Provided material:
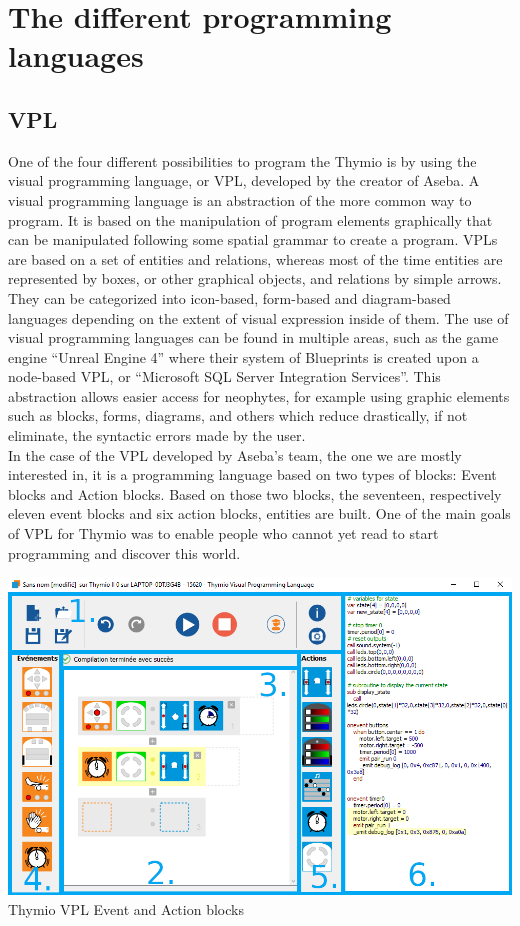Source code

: \documentclass{scrreprt}
\begin{document}
\appendix

\chapter{The different programming languages \label{fourlanguages}} 
\section{VPL}

One of the four different possibilities to program the Thymio is by using the visual programming language, or VPL, 
developed by the creator of Aseba. A visual programming language is an abstraction of the more common way to program. 
It is based on the manipulation of program elements graphically that can be manipulated following some spatial grammar to create a program. 
VPLs are based on a set of entities and relations, whereas most of the time entities are represented by boxes, 
or other graphical objects, and relations by simple arrows. They can be categorized into icon-based, 
form-based and diagram-based languages depending on the extent of visual expression inside of them. 
The use of visual programming languages can be found in multiple areas, such as the game engine “Unreal Engine 4” where their system of Blueprints is created upon a node-based VPL, 
or “Microsoft SQL Server Integration Services”. This abstraction allows easier access for neophytes, 
for example using graphic elements such as blocks, forms, diagrams, and others which reduce drastically, if not eliminate, the syntactic errors made by the user.\\

In the case of the VPL developed by Aseba’s team, the one we are mostly interested in, it is a programming language based on two types of blocks: Event blocks and Action blocks. 
Based on those two blocks, the seventeen, respectively eleven event blocks and six action blocks, entities are built. 
One of the main goals of VPL for Thymio was to enable people who cannot yet read to start programming and discover this world.\\

\begin{center}
  \includegraphics[width=\textwidth]{./VPL/Thymio_VPL_window}\\
  Thymio VPL Event and Action blocks
\end{center}
\end{document}
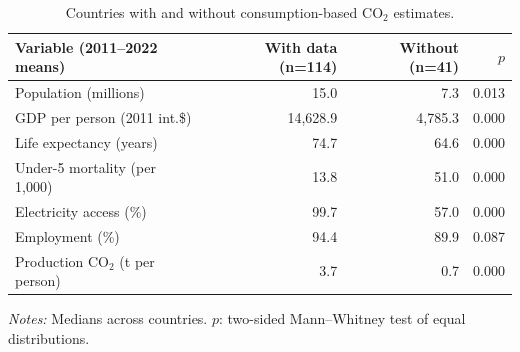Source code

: \begin{table}[tbp]
\centering
\small
\caption{Countries with and without consumption-based CO$_2$ estimates.}
\label{tab:missing}
\begin{threeparttable}
\begin{tabular}{lrrr}
\toprule
Variable (2011--2022 means) & With data (n=114) & Without (n=41) & $p$ \\
\midrule
Population (millions) & 15.0 & 7.3 & 0.013 \\
GDP per person (2011 int.\$) & 14{,}628.9 & 4{,}785.3 & 0.000 \\
Life expectancy (years) & 74.7 & 64.6 & 0.000 \\
Under-5 mortality (per 1,000) & 13.8 & 51.0 & 0.000 \\
Electricity access (\%) & 99.7 & 57.0 & 0.000 \\
Employment (\%) & 94.4 & 89.9 & 0.087 \\
Production CO$_2$ (t per person) & 3.7 & 0.7 & 0.000 \\
\bottomrule
\end{tabular}
\begin{tablenotes}[flushleft]
\footnotesize
\item \textit{Notes:} Medians across countries. $p$: two-sided Mann--Whitney test of equal distributions.
\end{tablenotes}
\end{threeparttable}
\end{table}

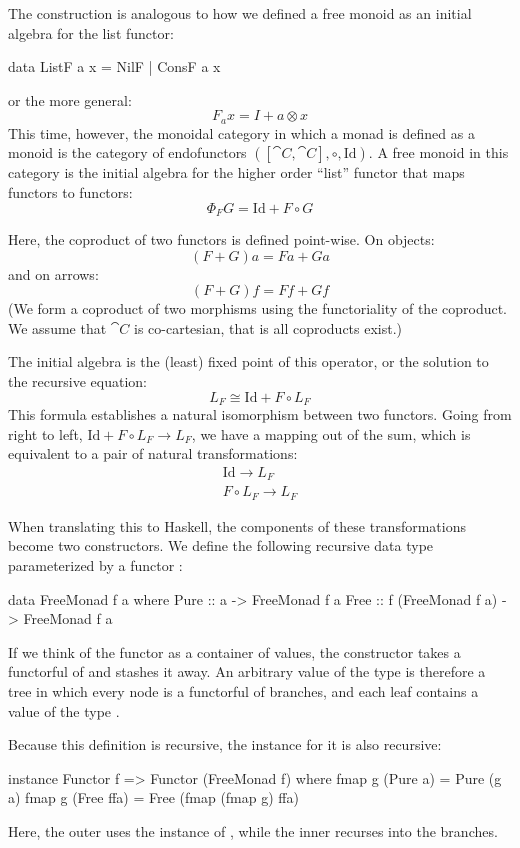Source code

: \documentclass[DaoFP]{subfiles}
\begin{document}
The construction is analogous to how we defined a free monoid as an initial algebra for the list functor:
\begin{haskell}
data ListF a x = NilF | ConsF a x
\end{haskell}
or the more general:
\[ F_a x = I + a \otimes x \]
This time, however, the monoidal category in which a monad is defined as a monoid is the category of endofunctors $([\cat C, \cat C], \circ, \text{Id})$. A free monoid in this category is the initial algebra for the higher order ``list'' functor that maps functors to functors:
\[ \Phi_F G = \text{Id} + F \circ G \]

Here, the coproduct of two functors is defined point-wise. On objects:
\[ (F + G) a = F a + G a \]
and on arrows:
\[ (F + G) f = F f + G f \]
(We form a coproduct of two morphisms using the functoriality of the coproduct. We assume that $\cat C$ is co-cartesian, that is all coproducts exist.)

The initial algebra is the (least) fixed point of this operator, or the solution to the recursive equation:
\[ L_F \cong \text{Id} + F \circ L_F \]
This formula establishes a natural isomorphism between two functors. Going from right to left, $\text{Id} + F \circ L_F \to L_F$, we have a mapping out of the sum, which is equivalent to a pair of natural transformations:
\begin{align*}
\text{Id} \to L_F
\\
F \circ L_F \to L_F
\end{align*}

When translating this to Haskell, the components of these transformations become two constructors. We define the following recursive data type parameterized by a functor :
\begin{haskell}
data FreeMonad f a where
   Pure :: a -> FreeMonad f a
   Free :: f (FreeMonad f a) -> FreeMonad f a
\end{haskell}

If we think of the functor  as a container of values, the constructor  takes a functorful of  and stashes it away. An arbitrary value of the type  is therefore a tree in which every node is a functorful of branches, and each leaf contains a value of the type .

Because this definition is recursive, the  instance for it is also recursive:
\begin{haskell}
instance Functor f => Functor (FreeMonad f) where
  fmap g (Pure a) = Pure (g a)
  fmap g (Free ffa) = Free (fmap (fmap g) ffa)
\end{haskell}
Here, the outer  uses the  instance of , while the inner  recurses into the branches.
\end{document}
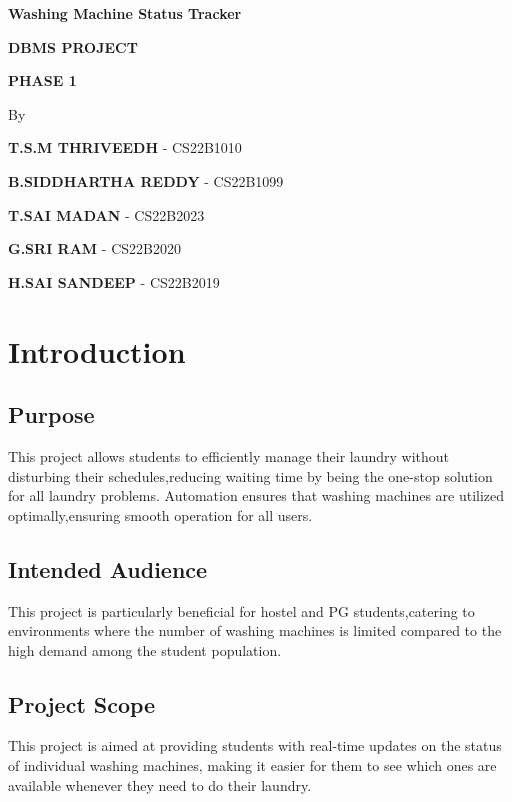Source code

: \documentclass{article}
\begin{document}
\begin{center}
\large\bfseries{Washing Machine Status Tracker}
\end{center}
\begin{center}
\vspace*{1.2cm}
\noindent \textbf{DBMS PROJECT}

\noindent \textbf{PHASE 1}
\vspace*{1.2cm}

\noindent By

\noindent \textbf{T.S.M THRIVEEDH} - CS22B1010

\noindent \textbf{B.SIDDHARTHA REDDY} - CS22B1099

\noindent \textbf{T.SAI MADAN} - CS22B2023

\noindent \textbf{G.SRI RAM} - CS22B2020

\noindent \textbf{H.SAI SANDEEP} - CS22B2019

\end{center}
\begin{figure}[h]
\begin{center}
\end{center}
\end{figure}
\newpage
\tableofcontents
\newpage

\section{Introduction}
\subsection{Purpose}
This project allows students to efficiently manage their laundry without disturbing their schedules,reducing waiting time by being the one-stop solution for all laundry problems.
Automation ensures that washing machines are utilized optimally,ensuring smooth operation for all users.
\subsection{Intended Audience}
This project is particularly beneficial for hostel and PG students,catering to environments where the number of washing machines is limited compared to the high demand among the student population.
\subsection{Project Scope}
This project is aimed at providing students with real-time updates on the status of individual washing machines, making it easier for them to see which ones are available whenever they need to do their laundry. 
\end{document}
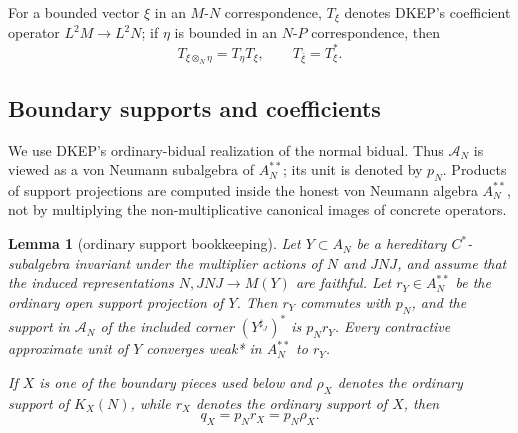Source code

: \documentclass[12pt]{article}
\newtheorem{lemma}{Lemma}
\newcommand{\cA}{\mathcal A}
\begin{document}
For a bounded vector \(\xi\) in an \(M\)-\(N\) correspondence, \(T_\xi\) denotes
DKEP's coefficient operator \(L^2M\to L^2N\); if \(\eta\) is bounded in an
\(N\)-\(P\) correspondence, then
\[
        T_{\xi\otimes_N\eta}=T_\eta T_\xi,\qquad
        T_{\bar\xi}=T_\xi^* .                                    \tag{1}
\]

\subsection*{Boundary supports and coefficients}

We use DKEP's ordinary-bidual realization of the normal bidual.  Thus
\(\cA_N\) is viewed as a von Neumann subalgebra of \(A_N^{**}\); its unit is
denoted by \(p_N\).  Products of support projections are computed inside the
honest von Neumann algebra \(A_N^{**}\), not by multiplying the
non-multiplicative canonical images of concrete operators.

\begin{lemma}[ordinary support bookkeeping]\label{lem:support}
Let \(Y\subset A_N\) be a hereditary \(C^*\)-subalgebra invariant under the
multiplier actions of \(N\) and \(JNJ\), and assume that the induced
representations \(N,JNJ\to M(Y)\) are faithful.  Let \(r_Y\in A_N^{**}\) be
the ordinary open support projection of \(Y\).  Then \(r_Y\) commutes with
\(p_N\), and the support in \(\cA_N\) of the included corner
\((Y^{\sharp_J})^*\) is \(p_Nr_Y\).  Every contractive approximate unit of
\(Y\) converges weak* in \(A_N^{**}\) to \(r_Y\).

If \(X\) is one of the boundary pieces used below and \(\rho_X\) denotes the
ordinary support of \(K_X(N)\), while \(r_X\) denotes the ordinary support of
\(X\), then
\[
        q_X=p_Nr_X=p_N\rho_X .                                    \tag{2}
\]
\end{lemma}
\end{document}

Aim of the task: Repeat the data exactly. No pictures should appear.

Answer to the problem:
Source code

: \documentclass{scrreprt}
\begin{document}
\appendix

\chapter{The different programming languages \label{fourlanguages}} 
\section{VPL}

One of the four different possibilities to program the Thymio is by using the visual programming language, or VPL, 
developed by the creator of Aseba. A visual programming language is an abstraction of the more common way to program. 
It is based on the manipulation of program elements graphically that can be manipulated following some spatial grammar to create a program. 
VPLs are based on a set of entities and relations, whereas most of the time entities are represented by boxes, 
or other graphical objects, and relations by simple arrows. They can be categorized into icon-based, 
form-based and diagram-based languages depending on the extent of visual expression inside of them. 
The use of visual programming languages can be found in multiple areas, such as the game engine “Unreal Engine 4” where their system of Blueprints is created upon a node-based VPL, 
or “Microsoft SQL Server Integration Services”. This abstraction allows easier access for neophytes, 
for example using graphic elements such as blocks, forms, diagrams, and others which reduce drastically, if not eliminate, the syntactic errors made by the user.\\

In the case of the VPL developed by Aseba’s team, the one we are mostly interested in, it is a programming language based on two types of blocks: Event blocks and Action blocks. 
Based on those two blocks, the seventeen, respectively eleven event blocks and six action blocks, entities are built. 
One of the main goals of VPL for Thymio was to enable people who cannot yet read to start programming and discover this world.\\

\begin{center}
  \includegraphics[width=\textwidth]{./VPL/Thymio_VPL_window}\\
  Thymio VPL Event and Action blocks
\end{center}
\end{document}
Source code

: \begin{table}[tbp]
\centering
\small
\caption{Countries with and without consumption-based CO$_2$ estimates.}
\label{tab:missing}
\begin{threeparttable}
\begin{tabular}{lrrr}
\toprule
Variable (2011--2022 means) & With data (n=114) & Without (n=41) & $p$ \\
\midrule
Population (millions) & 15.0 & 7.3 & 0.013 \\
GDP per person (2011 int.\$) & 14{,}628.9 & 4{,}785.3 & 0.000 \\
Life expectancy (years) & 74.7 & 64.6 & 0.000 \\
Under-5 mortality (per 1,000) & 13.8 & 51.0 & 0.000 \\
Electricity access (\%) & 99.7 & 57.0 & 0.000 \\
Employment (\%) & 94.4 & 89.9 & 0.087 \\
Production CO$_2$ (t per person) & 3.7 & 0.7 & 0.000 \\
\bottomrule
\end{tabular}
\begin{tablenotes}[flushleft]
\footnotesize
\item \textit{Notes:} Medians across countries. $p$: two-sided Mann--Whitney test of equal distributions.
\end{tablenotes}
\end{threeparttable}
\end{table}

Source code

: \documentclass[DaoFP]{subfiles}
\begin{document}
The construction is analogous to how we defined a free monoid as an initial algebra for the list functor:
\begin{haskell}
data ListF a x = NilF | ConsF a x
\end{haskell}
or the more general:
\[ F_a x = I + a \otimes x \]
This time, however, the monoidal category in which a monad is defined as a monoid is the category of endofunctors $([\cat C, \cat C], \circ, \text{Id})$. A free monoid in this category is the initial algebra for the higher order ``list'' functor that maps functors to functors:
\[ \Phi_F G = \text{Id} + F \circ G \]

Here, the coproduct of two functors is defined point-wise. On objects:
\[ (F + G) a = F a + G a \]
and on arrows:
\[ (F + G) f = F f + G f \]
(We form a coproduct of two morphisms using the functoriality of the coproduct. We assume that $\cat C$ is co-cartesian, that is all coproducts exist.)

The initial algebra is the (least) fixed point of this operator, or the solution to the recursive equation:
\[ L_F \cong \text{Id} + F \circ L_F \]
This formula establishes a natural isomorphism between two functors. Going from right to left, $\text{Id} + F \circ L_F \to L_F$, we have a mapping out of the sum, which is equivalent to a pair of natural transformations:
\begin{align*}
\text{Id} \to L_F
\\
F \circ L_F \to L_F
\end{align*}

When translating this to Haskell, the components of these transformations become two constructors. We define the following recursive data type parameterized by a functor :
\begin{haskell}
data FreeMonad f a where
   Pure :: a -> FreeMonad f a
   Free :: f (FreeMonad f a) -> FreeMonad f a
\end{haskell}

If we think of the functor  as a container of values, the constructor  takes a functorful of  and stashes it away. An arbitrary value of the type  is therefore a tree in which every node is a functorful of branches, and each leaf contains a value of the type .

Because this definition is recursive, the  instance for it is also recursive:
\begin{haskell}
instance Functor f => Functor (FreeMonad f) where
  fmap g (Pure a) = Pure (g a)
  fmap g (Free ffa) = Free (fmap (fmap g) ffa)
\end{haskell}
Here, the outer  uses the  instance of , while the inner  recurses into the branches.
\end{document}
Source code

: \documentclass{article}
\begin{document}
\begin{center}
\large\bfseries{Washing Machine Status Tracker}
\end{center}
\begin{center}
\vspace*{1.2cm}
\noindent \textbf{DBMS PROJECT}

\noindent \textbf{PHASE 1}
\vspace*{1.2cm}

\noindent By

\noindent \textbf{T.S.M THRIVEEDH} - CS22B1010

\noindent \textbf{B.SIDDHARTHA REDDY} - CS22B1099

\noindent \textbf{T.SAI MADAN} - CS22B2023

\noindent \textbf{G.SRI RAM} - CS22B2020

\noindent \textbf{H.SAI SANDEEP} - CS22B2019

\end{center}
\begin{figure}[h]
\begin{center}
\end{center}
\end{figure}
\newpage
\tableofcontents
\newpage

\section{Introduction}
\subsection{Purpose}
This project allows students to efficiently manage their laundry without disturbing their schedules,reducing waiting time by being the one-stop solution for all laundry problems.
Automation ensures that washing machines are utilized optimally,ensuring smooth operation for all users.
\subsection{Intended Audience}
This project is particularly beneficial for hostel and PG students,catering to environments where the number of washing machines is limited compared to the high demand among the student population.
\subsection{Project Scope}
This project is aimed at providing students with real-time updates on the status of individual washing machines, making it easier for them to see which ones are available whenever they need to do their laundry. 
\end{document}
Source code

: \documentclass[12pt]{article}
\newtheorem{lemma}{Lemma}
\newcommand{\cA}{\mathcal A}
\begin{document}
For a bounded vector \(\xi\) in an \(M\)-\(N\) correspondence, \(T_\xi\) denotes
DKEP's coefficient operator \(L^2M\to L^2N\); if \(\eta\) is bounded in an
\(N\)-\(P\) correspondence, then
\[
        T_{\xi\otimes_N\eta}=T_\eta T_\xi,\qquad
        T_{\bar\xi}=T_\xi^* .                                    \tag{1}
\]

\subsection*{Boundary supports and coefficients}

We use DKEP's ordinary-bidual realization of the normal bidual.  Thus
\(\cA_N\) is viewed as a von Neumann subalgebra of \(A_N^{**}\); its unit is
denoted by \(p_N\).  Products of support projections are computed inside the
honest von Neumann algebra \(A_N^{**}\), not by multiplying the
non-multiplicative canonical images of concrete operators.

\begin{lemma}[ordinary support bookkeeping]\label{lem:support}
Let \(Y\subset A_N\) be a hereditary \(C^*\)-subalgebra invariant under the
multiplier actions of \(N\) and \(JNJ\), and assume that the induced
representations \(N,JNJ\to M(Y)\) are faithful.  Let \(r_Y\in A_N^{**}\) be
the ordinary open support projection of \(Y\).  Then \(r_Y\) commutes with
\(p_N\), and the support in \(\cA_N\) of the included corner
\((Y^{\sharp_J})^*\) is \(p_Nr_Y\).  Every contractive approximate unit of
\(Y\) converges weak* in \(A_N^{**}\) to \(r_Y\).

If \(X\) is one of the boundary pieces used below and \(\rho_X\) denotes the
ordinary support of \(K_X(N)\), while \(r_X\) denotes the ordinary support of
\(X\), then
\[
        q_X=p_Nr_X=p_N\rho_X .                                    \tag{2}
\]
\end{lemma}
\end{document}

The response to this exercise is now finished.